The land that houses the Gibsons Recycling Depot has been sold, as owners Buddy Boyd and Barb Hetherington move towards a new role.
For the time-being, there will be no change in the depot’s operation as it will continue operate with a new landlord. The sale is scheduled to close Nov. 24 and is going to a local buyer who is happy to maintain the status quo. Boyd said he will honour his recycling contract with the SCRD, which runs through until November 30, 2018.
“I turned down offshore money that would have bought this whole thing and shut it down,” Boyd told the Local.
The two-acre property on Venture Way in Gibsons had been listed at $1.1 million.
Boyd said the recycling services he provides are “grossly underfunded” and that he and his partner have been subsidizing it.
That could have changed when the tender for the Gibsons green dump came up a few months ago, Boyd said, but the Town of Gibsons and the SCRD decided to continue operating it themselves, bypassing the benefits of “one stop drop”.
“Barb and I are environmentalists…We are going to move into activism.”
Knowledge of a pending sale prompted a sustainability consultant, Erich Schwartz, to lead an effort to raise money to buy the depot and operate it as a community asset.

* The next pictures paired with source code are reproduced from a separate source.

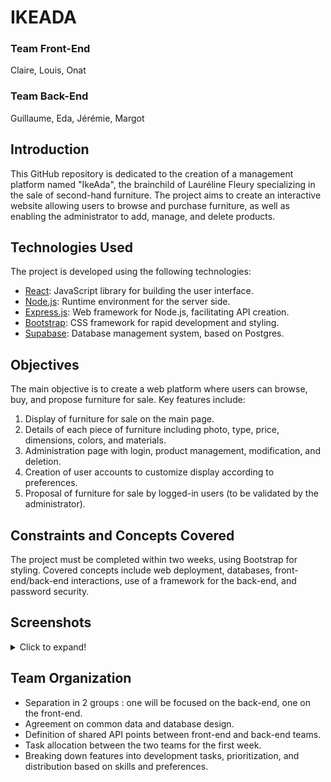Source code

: # IKEADA

### Team Front-End 
Claire, Louis, Onat

### Team Back-End
Guillaume, Eda, Jérémie, Margot 

## Introduction
This GitHub repository is dedicated to the creation of a management platform named "IkeAda", the brainchild of Lauréline Fleury specializing in the sale of second-hand furniture. The project aims to create an interactive website allowing users to browse and purchase furniture, as well as enabling the administrator to add, manage, and delete products.

## Technologies Used
The project is developed using the following technologies:

- [React](https://reactjs.org/): JavaScript library for building the user interface.
- [Node.js](https://nodejs.org/en): Runtime environment for the server side.
- [Express.js](https://expressjs.com/): Web framework for Node.js, facilitating API creation.
- [Bootstrap](https://getbootstrap.com/): CSS framework for rapid development and styling.
- [Supabase](https://supabase.com/): Database management system, based on Postgres.

## Objectives
The main objective is to create a web platform where users can browse, buy, and propose furniture for sale. Key features include:

1. Display of furniture for sale on the main page.
2. Details of each piece of furniture including photo, type, price, dimensions, colors, and materials.
3. Administration page with login, product management, modification, and deletion.
4. Creation of user accounts to customize display according to preferences.
5. Proposal of furniture for sale by logged-in users (to be validated by the administrator).

## Constraints and Concepts Covered
The project must be completed within two weeks, using Bootstrap for styling. Covered concepts include web deployment, databases, front-end/back-end interactions, use of a framework for the back-end, and password security.

## Screenshots 
<details>
  <summary>Click to expand!</summary>
  <img width="1426" alt="ikeada_homepage" src="https://github.com/claireszt/plateforme-vente-meubles-ikeada/assets/135039330/ea51d055-ae8d-4420-88da-a0c53bc3db70">
  <img width="1420" alt="ikeada_homepage2" src="https://github.com/claireszt/plateforme-vente-meubles-ikeada/assets/135039330/83dde537-34a1-47c3-9d36-0dbf520f4b10">
</details>

## Team Organization
- Separation in 2 groups : one will be focused on the back-end, one on the front-end.
- Agreement on common data and database design.
- Definition of shared API points between front-end and back-end teams.
- Task allocation between the two teams for the first week.
- Breaking down features into development tasks, prioritization, and distribution based on skills and preferences.


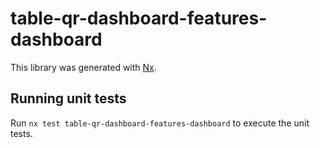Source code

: # table-qr-dashboard-features-dashboard

This library was generated with [Nx](https://nx.dev).

## Running unit tests

Run `nx test table-qr-dashboard-features-dashboard` to execute the unit tests.
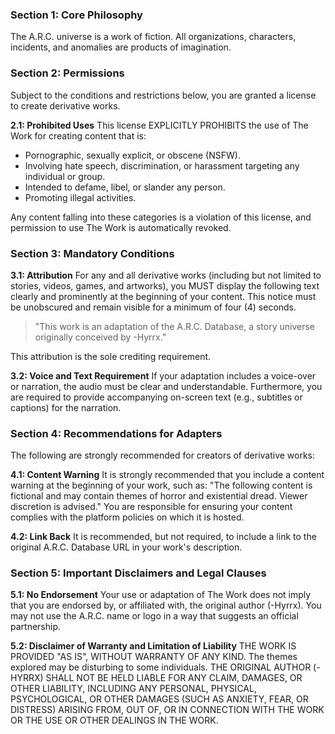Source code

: ### Section 1: Core Philosophy
The A.R.C. universe is a work of fiction. All organizations, characters, incidents, and anomalies are products of imagination.

### Section 2: Permissions
Subject to the conditions and restrictions below, you are granted a license to create derivative works.

**2.1: Prohibited Uses**
This license EXPLICITLY PROHIBITS the use of The Work for creating content that is:
*   Pornographic, sexually explicit, or obscene (NSFW).
*   Involving hate speech, discrimination, or harassment targeting any individual or group.
*   Intended to defame, libel, or slander any person.
*   Promoting illegal activities.

   Any content falling into these categories is a violation of this license, and permission to use The Work is automatically revoked.


### Section 3: Mandatory Conditions

**3.1: Attribution**
For any and all derivative works (including but not limited to stories, videos, games, and artworks), you MUST display the following text clearly and prominently at the beginning of your content. This notice must be unobscured and remain visible for a minimum of four (4) seconds.

> "This work is an adaptation of the A.R.C. Database, a story universe originally conceived by -Hyrrx."

This attribution is the sole crediting requirement.

**3.2: Voice and Text Requirement**
If your adaptation includes a voice-over or narration, the audio must be clear and understandable. Furthermore, you are required to provide accompanying on-screen text (e.g., subtitles or captions) for the narration.

### Section 4: Recommendations for Adapters

The following are strongly recommended for creators of derivative works:

**4.1: Content Warning**
It is strongly recommended that you include a content warning at the beginning of your work, such as: "The following content is fictional and may contain themes of horror and existential dread. Viewer discretion is advised." You are responsible for ensuring your content complies with the platform policies on which it is hosted.

**4.2: Link Back**
It is recommended, but not required, to include a link to the original A.R.C. Database URL in your work's description.

### Section 5: Important Disclaimers and Legal Clauses

**5.1: No Endorsement**
Your use or adaptation of The Work does not imply that you are endorsed by, or affiliated with, the original author (-Hyrrx). You may not use the A.R.C. name or logo in a way that suggests an official partnership.

**5.2: Disclaimer of Warranty and Limitation of Liability**
THE WORK IS PROVIDED "AS IS", WITHOUT WARRANTY OF ANY KIND. The themes explored may be disturbing to some individuals. THE ORIGINAL AUTHOR (-HYRRX) SHALL NOT BE HELD LIABLE FOR ANY CLAIM, DAMAGES, OR OTHER LIABILITY, INCLUDING ANY PERSONAL, PHYSICAL, PSYCHOLOGICAL, OR OTHER DAMAGES (SUCH AS ANXIETY, FEAR, OR DISTRESS) ARISING FROM, OUT OF, OR IN CONNECTION WITH THE WORK OR THE USE OR OTHER DEALINGS IN THE WORK.

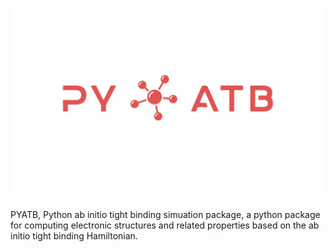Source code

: ![PTATB](docs/source/PYATB.jpg)

PYATB, Python ab initio tight binding simuation package, a python package for computing electronic structures and related properties based on the ab initio tight binding Hamiltonian.
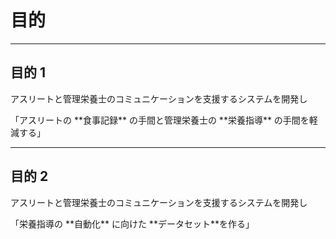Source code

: <!--
- アスリートの食事記録の手間と管理栄養士の栄養指導の手間を軽減する
- 栄養指導の自動化に向けたデータセット作り
-->

<!-- transition: flip -->

# 目的

---

## 目的 1

アスリートと管理栄養士のコミュニケーションを支援するシステムを開発し

<p class="emphasis">
「アスリートの **食事記録** の手間と管理栄養士の **栄養指導** の手間を軽減する」
</p>

---

## 目的 2

アスリートと管理栄養士のコミュニケーションを支援するシステムを開発し

<p class="emphasis">
「栄養指導の **自動化** に向けた **データセット**を作る」
</p>
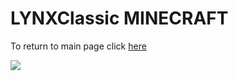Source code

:# **LYNXClassic MINECRAFT**

To return to main page click [here](https://github.com/Vokuar/Teamladybug/blob/main/README.md)


![](https://cdn.discordapp.com/attachments/899782127414030356/999415551283712102/lynxlogo.png)
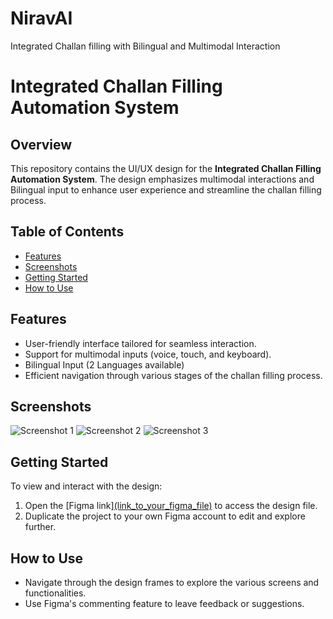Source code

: # NiravAI
Integrated Challan filling with Bilingual and Multimodal Interaction
# Integrated Challan Filling Automation System

## Overview

This repository contains the UI/UX design for the **Integrated Challan Filling Automation System**. The design emphasizes multimodal interactions and Bilingual input to enhance user experience and streamline the challan filling process.

## Table of Contents

- [Features](#features)
- [Screenshots](#screenshots)
- [Getting Started](#getting-started)
- [How to Use](#how-to-use)

## Features

- User-friendly interface tailored for seamless interaction.
- Support for multimodal inputs (voice, touch, and keyboard).
- Bilingual Input (2 Languages available)
- Efficient navigation through various stages of the challan filling process.


## Screenshots

![Screenshot 1](link_to_screenshot1)
![Screenshot 2](link_to_screenshot2)
![Screenshot 3](link_to_screenshot3)

## Getting Started

To view and interact with the design:

1. Open the [Figma link][(link_to_your_figma_file)](https://www.figma.com/design/CK9NV5OK42qbpQNOftlsbc/NiravAI?node-id=0-1&node-type=canvas&t=N1rjy5lNsuY2Cnd0-0) to access the design file.
2. Duplicate the project to your own Figma account to edit and explore further.

## How to Use

- Navigate through the design frames to explore the various screens and functionalities.
- Use Figma's commenting feature to leave feedback or suggestions.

He has been talking to various community groups and local governments, and now is inviting community members to an information session about the project on Wed. Nov. 23 from 6 to 8 pm at Persephone Brewing.
Boyd said such a development is still possible, though it would be up to the new landlord.

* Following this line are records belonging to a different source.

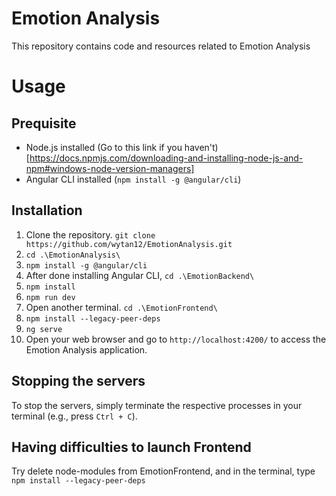 # Emotion Analysis

This repository contains code and resources related to Emotion Analysis

# Usage

## Prequisite
* Node.js installed (Go to this link if you haven't)[https://docs.npmjs.com/downloading-and-installing-node-js-and-npm#windows-node-version-managers]
* Angular CLI installed (`npm install -g @angular/cli`)

## Installation
1. Clone the repository.
`git clone https://github.com/wytan12/EmotionAnalysis.git`
2. `cd .\EmotionAnalysis\`
3. `npm install -g @angular/cli`
4. After done installing Angular CLI, `cd .\EmotionBackend\`
5. `npm install`
6. `npm run dev`
7. Open another terminal. `cd .\EmotionFrontend\`
8. `npm install --legacy-peer-deps`
9. `ng serve`
10. Open your web browser and go to `http://localhost:4200/` to access the Emotion Analysis application.

## Stopping the servers
To stop the servers, simply terminate the respective processes in your terminal (e.g., press `Ctrl + C`).

## Having difficulties to launch Frontend
Try delete node-modules from EmotionFrontend, and in the terminal, type `npm install --legacy-peer-deps`
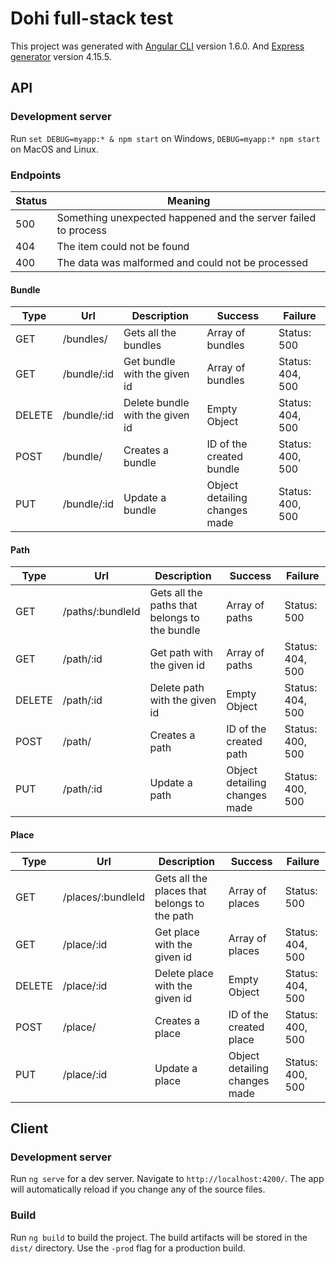 # Dohi full-stack test 

This project was generated with [Angular CLI](https://github.com/angular/angular-cli) version 1.6.0. 
And [Express generator](https://expressjs.com/en/starter/generator.html) version 4.15.5.

## API

### Development server

Run `set DEBUG=myapp:* & npm start` on Windows, `DEBUG=myapp:* npm start` on MacOS and Linux.

### Endpoints

| Status | Meaning                                                        |
|--------|----------------------------------------------------------------|
| 500    | Something unexpected happened and the server failed to process |
| 404    | The item could not be found                                    |
| 400    | The data was malformed and could not be processed              |

#### Bundle

| Type   | Url         | Description                     | Success                       | Failure          |
|--------|-------------|---------------------------------|-------------------------------|------------------|
| GET    | /bundles/   | Gets all the bundles            | Array of bundles              | Status: 500      |
| GET    | /bundle/:id | Get bundle with the given id    | Array of bundles              | Status: 404, 500 |
| DELETE | /bundle/:id | Delete bundle with the given id | Empty Object                  | Status: 404, 500 |
| POST   | /bundle/    | Creates a bundle                | ID of the created bundle      | Status: 400, 500 |
| PUT    | /bundle/:id | Update a bundle                 | Object detailing changes made | Status: 400, 500 |


#### Path

| Type   | Url              | Description                                   | Success                       | Failure          |
|--------|------------------|-----------------------------------------------|-------------------------------|------------------|
| GET    | /paths/:bundleId | Gets all the paths that belongs to the bundle | Array of paths                | Status: 500      |
| GET    | /path/:id        | Get path with the given id                    | Array of paths                | Status: 404, 500 |
| DELETE | /path/:id        | Delete path with the given id                 | Empty Object                  | Status: 404, 500 |
| POST   | /path/           | Creates a path                                | ID of the created path        | Status: 400, 500 |
| PUT    | /path/:id        | Update a path                                 | Object detailing changes made | Status: 400, 500 |

#### Place

| Type   | Url               | Description                                  | Success                       | Failure          |
|--------|-------------------|----------------------------------------------|-------------------------------|------------------|
| GET    | /places/:bundleId | Gets all the places that belongs to the path | Array of places               | Status: 500      |
| GET    | /place/:id        | Get place with the given id                  | Array of places               | Status: 404, 500 |
| DELETE | /place/:id        | Delete place with the given id               | Empty Object                  | Status: 404, 500 |
| POST   | /place/           | Creates a place                              | ID of the created place       | Status: 400, 500 |
| PUT    | /place/:id        | Update a place                               | Object detailing changes made | Status: 400, 500 |


## Client

### Development server

Run `ng serve` for a dev server. Navigate to `http://localhost:4200/`. The app will automatically reload if you change any of the source files.

### Build

Run `ng build` to build the project. The build artifacts will be stored in the `dist/` directory. Use the `-prod` flag for a production build.
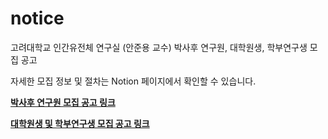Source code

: # notice
고려대학교 인간유전체 연구실 (안준용 교수) 박사후 연구원, 대학원생, 학부연구생 모집 공고

자세한 모집 정보 및 절차는 Notion 페이지에서 확인할 수 있습니다. 

**[박사후 연구원 모집 공고 링크](https://joonanlab.notion.site/a1acff2799bc485bb6c9b05db1846b2e)**

**[대학원생 및 학부연구생 모집 공고 링크](https://joonanlab.notion.site/e061f5837a4747a8a125714bd984046a)**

Schwartz said recycling would be at the heart of the operation “because it keeps a steady stream of people coming through the door. Margins are not great on recycling, but there is a margin on refurbishing and repairing.”

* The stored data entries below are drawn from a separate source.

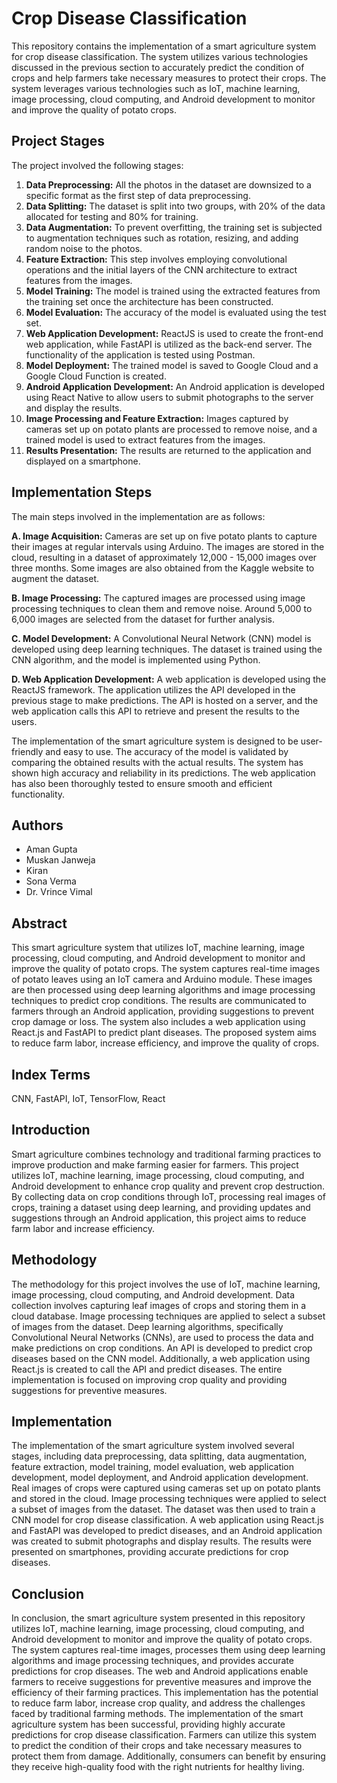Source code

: # Crop Disease Classification

This repository contains the implementation of a smart agriculture system for crop disease classification. The system utilizes various technologies discussed in the previous section to accurately predict the condition of crops and help farmers take necessary measures to protect their crops. The system leverages various technologies such as IoT, machine learning, image processing, cloud computing, and Android development to monitor and improve the quality of potato crops.


## Project Stages

The project involved the following stages:

1. **Data Preprocessing:** All the photos in the dataset are downsized to a specific format as the first step of data preprocessing.
2. **Data Splitting:** The dataset is split into two groups, with 20% of the data allocated for testing and 80% for training.
3. **Data Augmentation:** To prevent overfitting, the training set is subjected to augmentation techniques such as rotation, resizing, and adding random noise to the photos.
4. **Feature Extraction:** This step involves employing convolutional operations and the initial layers of the CNN architecture to extract features from the images.
5. **Model Training:** The model is trained using the extracted features from the training set once the architecture has been constructed.
6. **Model Evaluation:** The accuracy of the model is evaluated using the test set.
7. **Web Application Development:** ReactJS is used to create the front-end web application, while FastAPI is utilized as the back-end server. The functionality of the application is tested using Postman.
8. **Model Deployment:** The trained model is saved to Google Cloud and a Google Cloud Function is created.
9. **Android Application Development:** An Android application is developed using React Native to allow users to submit photographs to the server and display the results.
10. **Image Processing and Feature Extraction:** Images captured by cameras set up on potato plants are processed to remove noise, and a trained model is used to extract features from the images.
11. **Results Presentation:** The results are returned to the application and displayed on a smartphone.

## Implementation Steps

The main steps involved in the implementation are as follows:

**A. Image Acquisition:** Cameras are set up on five potato plants to capture their images at regular intervals using Arduino. The images are stored in the cloud, resulting in a dataset of approximately 12,000 - 15,000 images over three months. Some images are also obtained from the Kaggle website to augment the dataset.

**B. Image Processing:** The captured images are processed using image processing techniques to clean them and remove noise. Around 5,000 to 6,000 images are selected from the dataset for further analysis.

**C. Model Development:** A Convolutional Neural Network (CNN) model is developed using deep learning techniques. The dataset is trained using the CNN algorithm, and the model is implemented using Python.

**D. Web Application Development:** A web application is developed using the ReactJS framework. The application utilizes the API developed in the previous stage to make predictions. The API is hosted on a server, and the web application calls this API to retrieve and present the results to the users.

The implementation of the smart agriculture system is designed to be user-friendly and easy to use. The accuracy of the model is validated by comparing the obtained results with the actual results. The system has shown high accuracy and reliability in its predictions. The web application has also been thoroughly tested to ensure smooth and efficient functionality.

## Authors

- Aman Gupta
- Muskan Janweja
- Kiran
- Sona Verma
- Dr. Vrince Vimal

## Abstract

This smart agriculture system that utilizes IoT, machine learning, image processing, cloud computing, and Android development to monitor and improve the quality of potato crops. The system captures real-time images of potato leaves using an IoT camera and Arduino module. These images are then processed using deep learning algorithms and image processing techniques to predict crop conditions. The results are communicated to farmers through an Android application, providing suggestions to prevent crop damage or loss. The system also includes a web application using React.js and FastAPI to predict plant diseases. The proposed system aims to reduce farm labor, increase efficiency, and improve the quality of crops.

## Index Terms

CNN, FastAPI, IoT, TensorFlow, React

## Introduction

Smart agriculture combines technology and traditional farming practices to improve production and make farming easier for farmers. This project utilizes IoT, machine learning, image processing, cloud computing, and Android development to enhance crop quality and prevent crop destruction. By collecting data on crop conditions through IoT, processing real images of crops, training a dataset using deep learning, and providing updates and suggestions through an Android application, this project aims to reduce farm labor and increase efficiency.

## Methodology

The methodology for this project involves the use of IoT, machine learning, image processing, cloud computing, and Android development. Data collection involves capturing leaf images of crops and storing them in a cloud database. Image processing techniques are applied to select a subset of images from the dataset. Deep learning algorithms, specifically Convolutional Neural Networks (CNNs), are used to process the data and make predictions on crop conditions. An API is developed to predict crop diseases based on the CNN model. Additionally, a web application using React.js is created to call the API and predict diseases. The entire implementation is focused on improving crop quality and providing suggestions for preventive measures.

## Implementation

The implementation of the smart agriculture system involved several stages, including data preprocessing, data splitting, data augmentation, feature extraction, model training, model evaluation, web application development, model deployment, and Android application development. Real images of crops were captured using cameras set up on potato plants and stored in the cloud. Image processing techniques were applied to select a subset of images from the dataset. The dataset was then used to train a CNN model for crop disease classification. A web application using React.js and FastAPI was developed to predict diseases, and an Android application was created to submit photographs and display results. The results were presented on smartphones, providing accurate predictions for crop diseases.

## Conclusion

In conclusion, the smart agriculture system presented in this repository utilizes IoT, machine learning, image processing, cloud computing, and Android development to monitor and improve the quality of potato crops. The system captures real-time images, processes them using deep learning algorithms and image processing techniques, and provides accurate predictions for crop diseases. The web and Android applications enable farmers to receive suggestions for preventive measures and improve the efficiency of their farming practices. This implementation has the potential to reduce farm labor, increase crop quality, and address the challenges faced by traditional farming methods.
The implementation of the smart agriculture system has been successful, providing highly accurate predictions for crop disease classification. Farmers can utilize this system to predict the condition of their crops and take necessary measures to protect them from damage. Additionally, consumers can benefit by ensuring they receive high-quality food with the right nutrients for healthy living.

His vision is to create an artisan village that would include activities such as carpentry, bicycle repair, and electronics repair. He points to Wayne Harjula of Mellon Glass, who is already making and selling embossed mugs using glass bottles brought in for recycling.
“We would create a synergy – artisans, hackers, tinkers all in one area sharing ideas and equipment,” said Schwartz. He would like to work with a university to create a mini-lab to experiment with materials, and has been talking to the Maker community about bringing in 3D printers which would use recycled plastic to create new objects.
An earlier version of this story said the recycling contract ran through 2017. In fact, as the story now correctly states, the contract runs to November 30, 2018.
Though Barb and I are deeply saddened that things have come to this, it must be understood that in Zero Waste Community Action Planning, reuse, repair, refill, repurposing, upcycling and home composting all take priority over curbside collection. Too many communities are peddling a fake version of Zero waste that’s heavy on rhetoric and light on substance.
The only community in BC that has an actual functioning Zero Waste Resource Recovery facility, that did not cost taxpayers any money to create, and that focuses on reuse and repair, can not get adequate funding if contracts are not tendered for reuse, repair, resource Recovery and Zero Waste.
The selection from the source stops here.